EXERCISE: Check every line of the records below for the string "allOf" and copy the ones that have it.

SOURCE INFORMATION:
Start of Block

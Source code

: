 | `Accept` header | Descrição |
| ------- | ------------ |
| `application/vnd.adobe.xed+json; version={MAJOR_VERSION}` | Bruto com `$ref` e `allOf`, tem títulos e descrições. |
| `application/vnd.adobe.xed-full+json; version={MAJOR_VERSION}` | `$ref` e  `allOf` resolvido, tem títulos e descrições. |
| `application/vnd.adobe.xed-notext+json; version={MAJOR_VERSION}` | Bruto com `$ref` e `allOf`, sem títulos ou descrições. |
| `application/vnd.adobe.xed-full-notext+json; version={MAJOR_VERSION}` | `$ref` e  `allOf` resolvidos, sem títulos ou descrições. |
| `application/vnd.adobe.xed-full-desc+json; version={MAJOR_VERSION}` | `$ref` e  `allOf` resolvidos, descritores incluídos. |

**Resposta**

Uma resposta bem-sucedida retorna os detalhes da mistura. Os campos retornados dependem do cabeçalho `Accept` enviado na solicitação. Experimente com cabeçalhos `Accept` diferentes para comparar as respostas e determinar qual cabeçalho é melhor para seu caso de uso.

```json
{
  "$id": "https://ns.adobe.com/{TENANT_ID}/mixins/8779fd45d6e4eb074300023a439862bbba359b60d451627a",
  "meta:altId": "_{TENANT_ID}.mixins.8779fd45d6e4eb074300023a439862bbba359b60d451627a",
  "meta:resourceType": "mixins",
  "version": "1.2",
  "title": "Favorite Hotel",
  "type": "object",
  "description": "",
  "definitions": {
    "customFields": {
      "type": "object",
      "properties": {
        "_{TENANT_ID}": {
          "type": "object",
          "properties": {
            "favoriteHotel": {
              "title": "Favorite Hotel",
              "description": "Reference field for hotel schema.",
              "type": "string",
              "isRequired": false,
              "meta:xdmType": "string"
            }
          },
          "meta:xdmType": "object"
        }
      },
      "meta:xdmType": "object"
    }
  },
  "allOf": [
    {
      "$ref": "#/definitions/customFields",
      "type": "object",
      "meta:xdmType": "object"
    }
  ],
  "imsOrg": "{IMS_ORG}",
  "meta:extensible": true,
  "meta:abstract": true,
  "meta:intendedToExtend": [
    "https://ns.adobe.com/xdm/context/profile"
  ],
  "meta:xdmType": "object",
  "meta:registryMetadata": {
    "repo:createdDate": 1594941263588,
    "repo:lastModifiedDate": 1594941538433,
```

End of Block
Start of Block

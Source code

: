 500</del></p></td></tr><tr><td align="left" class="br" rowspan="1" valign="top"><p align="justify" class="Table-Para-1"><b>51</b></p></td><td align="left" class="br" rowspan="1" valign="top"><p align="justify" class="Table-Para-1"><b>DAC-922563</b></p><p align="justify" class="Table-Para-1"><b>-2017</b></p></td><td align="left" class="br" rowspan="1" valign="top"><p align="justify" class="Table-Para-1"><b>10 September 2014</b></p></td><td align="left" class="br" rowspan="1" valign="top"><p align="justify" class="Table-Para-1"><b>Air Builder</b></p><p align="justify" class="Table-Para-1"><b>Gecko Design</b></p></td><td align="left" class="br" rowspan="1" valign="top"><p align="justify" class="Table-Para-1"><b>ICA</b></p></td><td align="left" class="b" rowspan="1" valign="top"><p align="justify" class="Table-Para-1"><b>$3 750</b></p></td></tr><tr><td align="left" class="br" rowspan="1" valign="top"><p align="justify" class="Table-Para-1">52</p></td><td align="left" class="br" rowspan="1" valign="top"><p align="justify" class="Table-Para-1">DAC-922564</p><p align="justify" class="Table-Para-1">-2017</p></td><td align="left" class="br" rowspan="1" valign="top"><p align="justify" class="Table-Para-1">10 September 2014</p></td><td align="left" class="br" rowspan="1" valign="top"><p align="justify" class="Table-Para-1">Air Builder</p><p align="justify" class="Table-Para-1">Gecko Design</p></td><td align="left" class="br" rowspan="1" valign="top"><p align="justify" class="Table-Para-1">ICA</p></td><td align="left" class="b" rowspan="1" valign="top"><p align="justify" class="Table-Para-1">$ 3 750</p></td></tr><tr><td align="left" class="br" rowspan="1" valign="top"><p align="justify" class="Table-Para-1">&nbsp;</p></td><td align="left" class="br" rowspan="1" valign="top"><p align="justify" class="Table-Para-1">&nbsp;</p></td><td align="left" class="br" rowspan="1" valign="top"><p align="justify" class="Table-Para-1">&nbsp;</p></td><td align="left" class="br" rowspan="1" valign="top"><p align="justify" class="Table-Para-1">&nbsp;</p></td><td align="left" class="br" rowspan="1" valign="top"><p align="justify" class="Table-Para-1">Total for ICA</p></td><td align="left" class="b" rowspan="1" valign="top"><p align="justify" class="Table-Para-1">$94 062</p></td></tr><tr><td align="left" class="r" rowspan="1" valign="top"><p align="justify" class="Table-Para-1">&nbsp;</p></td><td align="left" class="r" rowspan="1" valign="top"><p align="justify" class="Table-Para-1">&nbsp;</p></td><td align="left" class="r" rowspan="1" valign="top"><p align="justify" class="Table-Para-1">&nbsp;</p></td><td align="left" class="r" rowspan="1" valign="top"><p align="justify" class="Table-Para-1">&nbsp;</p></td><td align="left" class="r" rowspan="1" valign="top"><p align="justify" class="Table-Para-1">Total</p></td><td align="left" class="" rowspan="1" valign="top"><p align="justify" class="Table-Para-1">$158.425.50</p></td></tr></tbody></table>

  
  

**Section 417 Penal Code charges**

End of Block
Start of Block

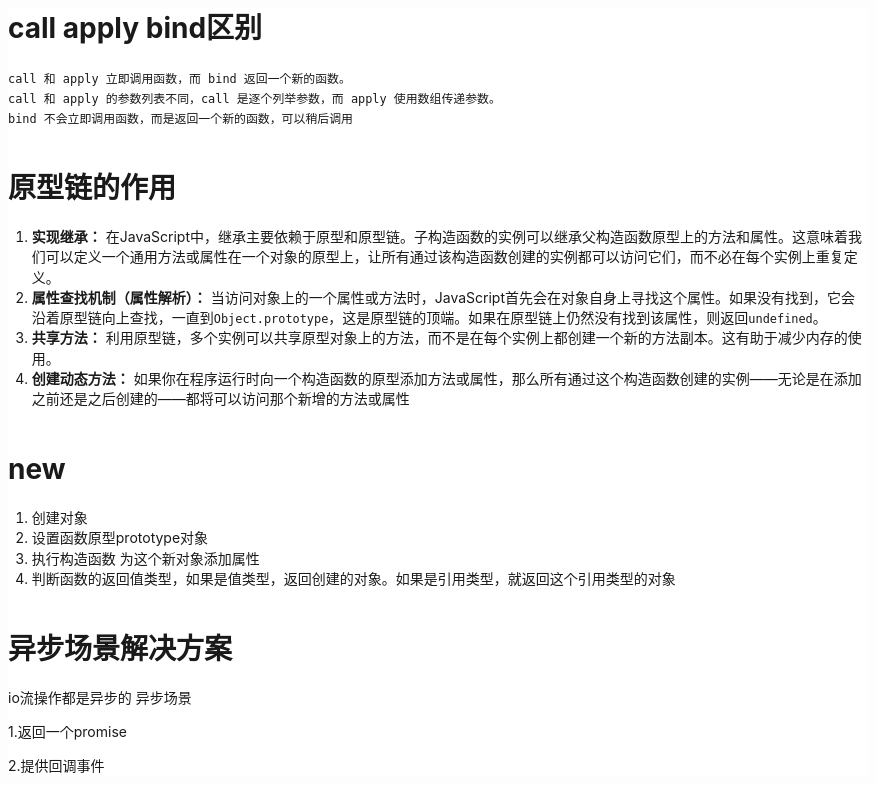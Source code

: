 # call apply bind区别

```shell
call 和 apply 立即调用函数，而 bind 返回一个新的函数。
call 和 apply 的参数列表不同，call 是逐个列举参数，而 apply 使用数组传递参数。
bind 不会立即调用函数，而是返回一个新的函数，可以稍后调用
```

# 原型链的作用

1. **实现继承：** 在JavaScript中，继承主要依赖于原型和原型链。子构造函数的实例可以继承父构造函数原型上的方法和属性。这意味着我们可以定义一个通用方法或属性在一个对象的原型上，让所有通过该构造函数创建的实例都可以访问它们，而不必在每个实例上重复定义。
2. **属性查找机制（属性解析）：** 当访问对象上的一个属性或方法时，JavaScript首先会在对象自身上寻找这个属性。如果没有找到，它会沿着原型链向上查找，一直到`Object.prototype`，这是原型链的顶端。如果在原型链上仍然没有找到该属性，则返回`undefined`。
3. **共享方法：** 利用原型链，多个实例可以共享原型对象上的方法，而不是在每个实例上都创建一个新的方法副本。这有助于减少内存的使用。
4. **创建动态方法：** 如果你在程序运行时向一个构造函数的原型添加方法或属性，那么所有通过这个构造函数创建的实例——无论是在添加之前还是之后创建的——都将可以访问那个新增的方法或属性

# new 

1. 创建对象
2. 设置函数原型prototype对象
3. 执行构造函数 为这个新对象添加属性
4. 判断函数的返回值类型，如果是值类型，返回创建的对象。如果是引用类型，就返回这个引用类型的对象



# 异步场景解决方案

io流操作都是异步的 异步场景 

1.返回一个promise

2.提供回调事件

End of Block

RESPONSE TO THE TASK:
| `application/vnd.adobe.xed+json; version={MAJOR_VERSION}` | Bruto com `$ref` e `allOf`, tem títulos e descrições. |
| `application/vnd.adobe.xed-full+json; version={MAJOR_VERSION}` | `$ref` e  `allOf` resolvido, tem títulos e descrições. |
| `application/vnd.adobe.xed-notext+json; version={MAJOR_VERSION}` | Bruto com `$ref` e `allOf`, sem títulos ou descrições. |
| `application/vnd.adobe.xed-full-notext+json; version={MAJOR_VERSION}` | `$ref` e  `allOf` resolvidos, sem títulos ou descrições. |
| `application/vnd.adobe.xed-full-desc+json; version={MAJOR_VERSION}` | `$ref` e  `allOf` resolvidos, descritores incluídos. |
  "allOf": [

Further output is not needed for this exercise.